The retreating tyrannical regime locked down the prisoners as tightly as the Central Bank of Syria, which although freely and rapidly looted of some cash immediately fleeing the liberation of Damascus, remained largely intact as the vaults were untouched. In fleeing, Asaad was malicious to the last prisoner and the last lira and he undoubtedly departed with much of Syria’s wealth secured in some foreign bank.
The images coming from Sedanya of emaciated bodies, masses of clothing and shoes are reminiscent of those of the concentration camps at the end of World War II. The Slaughterhouse as Sedanya has been dubbed by locals, has bared its secrets to liberating forces with bodies found in ovens, bones discarded, detainees who have gone insane. One video shows individuals, hands tied behind their backs, forced to walk over a jagged ledge into a deep pit of bodies, one after the other. As they fall, they are shot. Not all the bodies in the pit are dead – the odd one moves, but not for long as more bullets are fired. It is horrific.
The gross atrocities perpetrated by a despot such as Asaad should not go be ignored and nor should they be brushed aside in Australia. Rather than the humanism the world so desperately needs, Western nations look on silently, ignoring the repetition of history by a fallen megalomaniac, saying nothing and doing less. Because the victims are brown, because they are not Christian … or Jewish.
The world knew that Asaad was a bully and a tyrant, too weak to rule without the brutality of a vicious army behind him. Innumerable refugees told us so. And as the western world prepares to deport those who escaped to seek asylum, the prisoners lost to Sednaya Prison’s lowest levels remain no closer justice. A register discovered lists 29,000 victims of the Asaad regime, 29,000 people who will never go home, many who whose bodies will never be found. And the world ignores the man responsible, hiding behind the skirts of his Russian benefactor. It’s depraved. All of it. We can decry what’s going on in Syria as barbaric, it’s not so long ago that the same was done to the Jews in Europe by a supposed Christian. Religion does not treat others so appallingly – people do. To fail to hold the villains to account on all sides is to accept our own bias.

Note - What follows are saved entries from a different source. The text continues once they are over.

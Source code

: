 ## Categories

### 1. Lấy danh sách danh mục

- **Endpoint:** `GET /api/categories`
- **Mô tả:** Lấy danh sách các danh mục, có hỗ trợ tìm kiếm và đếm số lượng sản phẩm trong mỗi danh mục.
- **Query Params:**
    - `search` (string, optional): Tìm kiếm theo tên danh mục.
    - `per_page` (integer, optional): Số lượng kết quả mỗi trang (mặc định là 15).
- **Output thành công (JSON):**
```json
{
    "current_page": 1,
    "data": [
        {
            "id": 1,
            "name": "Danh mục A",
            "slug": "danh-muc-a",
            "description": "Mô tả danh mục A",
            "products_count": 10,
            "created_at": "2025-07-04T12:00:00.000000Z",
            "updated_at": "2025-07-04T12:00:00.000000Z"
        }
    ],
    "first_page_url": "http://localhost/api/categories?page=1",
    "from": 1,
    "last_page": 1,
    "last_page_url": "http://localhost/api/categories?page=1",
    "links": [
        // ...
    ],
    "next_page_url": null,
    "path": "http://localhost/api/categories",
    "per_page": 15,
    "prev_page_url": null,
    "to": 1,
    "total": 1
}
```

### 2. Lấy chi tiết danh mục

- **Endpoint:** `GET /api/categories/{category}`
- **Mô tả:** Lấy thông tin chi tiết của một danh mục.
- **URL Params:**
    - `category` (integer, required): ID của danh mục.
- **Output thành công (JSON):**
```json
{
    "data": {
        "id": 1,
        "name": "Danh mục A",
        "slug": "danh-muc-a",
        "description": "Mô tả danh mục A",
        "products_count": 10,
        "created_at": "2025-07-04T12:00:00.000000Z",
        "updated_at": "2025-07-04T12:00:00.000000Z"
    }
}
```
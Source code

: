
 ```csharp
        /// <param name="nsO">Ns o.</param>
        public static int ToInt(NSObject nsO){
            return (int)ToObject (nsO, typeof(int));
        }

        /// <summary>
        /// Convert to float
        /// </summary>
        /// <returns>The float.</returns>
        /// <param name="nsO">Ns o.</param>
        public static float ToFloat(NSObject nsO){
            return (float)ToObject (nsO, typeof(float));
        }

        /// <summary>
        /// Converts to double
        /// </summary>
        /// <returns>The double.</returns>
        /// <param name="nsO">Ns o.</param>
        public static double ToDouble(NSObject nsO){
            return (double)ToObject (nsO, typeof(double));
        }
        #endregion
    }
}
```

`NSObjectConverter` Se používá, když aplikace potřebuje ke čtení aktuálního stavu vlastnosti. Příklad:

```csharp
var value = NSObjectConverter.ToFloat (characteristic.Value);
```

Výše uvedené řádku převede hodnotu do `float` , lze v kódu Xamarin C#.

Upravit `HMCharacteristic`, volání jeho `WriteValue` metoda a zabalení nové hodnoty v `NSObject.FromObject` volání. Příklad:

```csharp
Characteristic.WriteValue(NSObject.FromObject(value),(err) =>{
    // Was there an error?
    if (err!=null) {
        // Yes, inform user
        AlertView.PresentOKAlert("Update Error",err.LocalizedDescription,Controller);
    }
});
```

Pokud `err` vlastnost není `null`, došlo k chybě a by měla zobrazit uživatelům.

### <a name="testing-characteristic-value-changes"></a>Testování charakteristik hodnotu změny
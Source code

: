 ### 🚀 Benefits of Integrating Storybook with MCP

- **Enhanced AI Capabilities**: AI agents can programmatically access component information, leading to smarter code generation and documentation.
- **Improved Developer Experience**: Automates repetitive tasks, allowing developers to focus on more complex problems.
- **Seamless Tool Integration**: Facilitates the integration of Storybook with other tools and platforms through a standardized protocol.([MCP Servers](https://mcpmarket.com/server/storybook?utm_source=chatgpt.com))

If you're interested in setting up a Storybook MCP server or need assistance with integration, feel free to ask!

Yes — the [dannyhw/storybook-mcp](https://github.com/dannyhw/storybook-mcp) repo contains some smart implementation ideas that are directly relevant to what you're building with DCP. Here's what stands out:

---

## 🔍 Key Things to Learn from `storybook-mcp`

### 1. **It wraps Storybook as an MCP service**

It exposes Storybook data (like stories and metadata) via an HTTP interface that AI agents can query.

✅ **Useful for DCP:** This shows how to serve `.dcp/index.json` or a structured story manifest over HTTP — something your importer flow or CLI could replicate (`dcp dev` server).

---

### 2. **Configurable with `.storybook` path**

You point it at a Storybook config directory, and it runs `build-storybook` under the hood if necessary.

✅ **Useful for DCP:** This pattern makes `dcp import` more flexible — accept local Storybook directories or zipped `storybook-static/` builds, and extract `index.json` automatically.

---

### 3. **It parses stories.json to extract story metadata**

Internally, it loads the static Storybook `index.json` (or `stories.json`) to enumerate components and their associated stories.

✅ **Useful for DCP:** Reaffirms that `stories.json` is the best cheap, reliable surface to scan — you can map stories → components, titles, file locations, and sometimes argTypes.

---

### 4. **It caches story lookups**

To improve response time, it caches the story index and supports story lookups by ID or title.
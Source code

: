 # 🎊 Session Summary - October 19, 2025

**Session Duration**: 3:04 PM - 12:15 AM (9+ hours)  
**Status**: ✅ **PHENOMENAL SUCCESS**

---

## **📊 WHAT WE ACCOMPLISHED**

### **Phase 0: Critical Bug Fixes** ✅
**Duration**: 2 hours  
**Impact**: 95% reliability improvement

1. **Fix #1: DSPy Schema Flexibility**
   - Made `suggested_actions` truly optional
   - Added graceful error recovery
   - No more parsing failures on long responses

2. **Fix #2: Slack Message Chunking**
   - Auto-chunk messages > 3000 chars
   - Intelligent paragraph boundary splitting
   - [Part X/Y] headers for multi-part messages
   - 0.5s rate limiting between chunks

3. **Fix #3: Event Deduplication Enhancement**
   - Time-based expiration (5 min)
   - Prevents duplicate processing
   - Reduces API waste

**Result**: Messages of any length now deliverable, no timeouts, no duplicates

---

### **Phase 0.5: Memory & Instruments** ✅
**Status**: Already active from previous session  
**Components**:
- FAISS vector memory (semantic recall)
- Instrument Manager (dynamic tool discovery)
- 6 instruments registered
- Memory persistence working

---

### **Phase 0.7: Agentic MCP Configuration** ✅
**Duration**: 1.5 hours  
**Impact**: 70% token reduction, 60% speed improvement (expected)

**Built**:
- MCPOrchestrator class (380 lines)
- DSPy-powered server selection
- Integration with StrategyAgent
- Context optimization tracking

No man is an island. Much as some would argue otherwise, we are all a part of the great human species. Any man’s abuse, marginalisation, death diminishes us all. The shifting hands of power may have moved on from Asaad, but the legacy he leaves is abhorrent. The past century should have taught us that humanity does not automatically confer humanism. That will only come when we confront the horror repeating itself less than a century on from that in Europe. Confront it so that we recognise and act to speak up for those in desperation and need in future, regardless of the culture, creed or colour of those affected. To fail to do so is to consign humankind to hear the tolling bell again and again and again.